▸ **WORK ORDER**
Copy nothing but the text: repeat each entry exactly and drop the images.

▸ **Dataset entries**
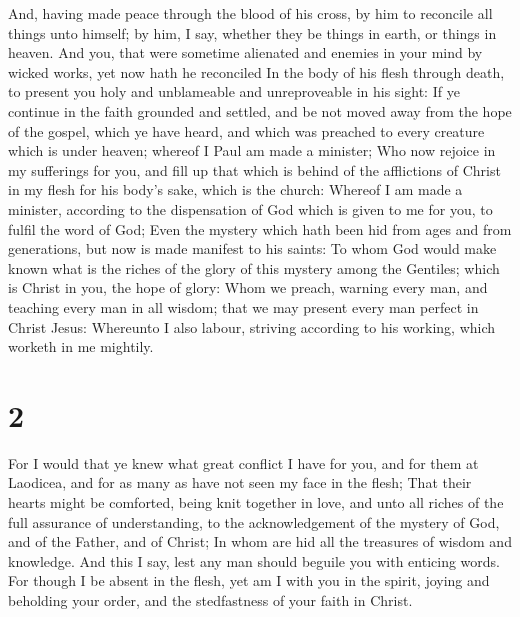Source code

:  And, having made peace through the blood of his cross, by
him to reconcile all things unto himself; by him, I say, whether they be
things in earth, or things in heaven.  And you, that were
sometime alienated and enemies in your mind by wicked works, yet now
hath he reconciled  In the body of his flesh through death,
to present you holy and unblameable and unreproveable in his sight:
 If ye continue in the faith grounded and settled, and be
not moved away from the hope of the gospel, which ye have heard, and
which was preached to every creature which is under heaven; whereof I
Paul am made a minister;  Who now rejoice in my sufferings
for you, and fill up that which is behind of the afflictions of Christ
in my flesh for his body's sake, which is the church: 
Whereof I am made a minister, according to the dispensation of God which
is given to me for you, to fulfil the word of God;  Even
the mystery which hath been hid from ages and from generations, but now
is made manifest to his saints:  To whom God would make
known what is the riches of the glory of this mystery among the
Gentiles; which is Christ in you, the hope of glory:  Whom
we preach, warning every man, and teaching every man in all wisdom; that
we may present every man perfect in Christ Jesus: 
Whereunto I also labour, striving according to his working, which
worketh in me mightily.

\hypertarget{section-1}{%
\section{2}\label{section-1}}

 For I would that ye knew what great conflict I have for
you, and for them at Laodicea, and for as many as have not seen my face
in the flesh;  That their hearts might be comforted, being
knit together in love, and unto all riches of the full assurance of
understanding, to the acknowledgement of the mystery of God, and of the
Father, and of Christ;  In whom are hid all the treasures of
wisdom and knowledge.  And this I say, lest any man should
beguile you with enticing words.  For though I be absent in
the flesh, yet am I with you in the spirit, joying and beholding your
order, and the stedfastness of your faith in Christ.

▸ **SOLUTION TO THE PROBLEM**
Source code

:  And, having made peace through the blood of his cross, by
him to reconcile all things unto himself; by him, I say, whether they be
things in earth, or things in heaven.  And you, that were
sometime alienated and enemies in your mind by wicked works, yet now
hath he reconciled  In the body of his flesh through death,
to present you holy and unblameable and unreproveable in his sight:
 If ye continue in the faith grounded and settled, and be
not moved away from the hope of the gospel, which ye have heard, and
which was preached to every creature which is under heaven; whereof I
Paul am made a minister;  Who now rejoice in my sufferings
for you, and fill up that which is behind of the afflictions of Christ
in my flesh for his body's sake, which is the church: 
Whereof I am made a minister, according to the dispensation of God which
is given to me for you, to fulfil the word of God;  Even
the mystery which hath been hid from ages and from generations, but now
is made manifest to his saints:  To whom God would make
known what is the riches of the glory of this mystery among the
Gentiles; which is Christ in you, the hope of glory:  Whom
we preach, warning every man, and teaching every man in all wisdom; that
we may present every man perfect in Christ Jesus: 
Whereunto I also labour, striving according to his working, which
worketh in me mightily.

\hypertarget{section-1}{%
\section{2}\label{section-1}}

 For I would that ye knew what great conflict I have for
you, and for them at Laodicea, and for as many as have not seen my face
in the flesh;  That their hearts might be comforted, being
knit together in love, and unto all riches of the full assurance of
understanding, to the acknowledgement of the mystery of God, and of the
Father, and of Christ;  In whom are hid all the treasures of
wisdom and knowledge.  And this I say, lest any man should
beguile you with enticing words.  For though I be absent in
the flesh, yet am I with you in the spirit, joying and beholding your
order, and the stedfastness of your faith in Christ.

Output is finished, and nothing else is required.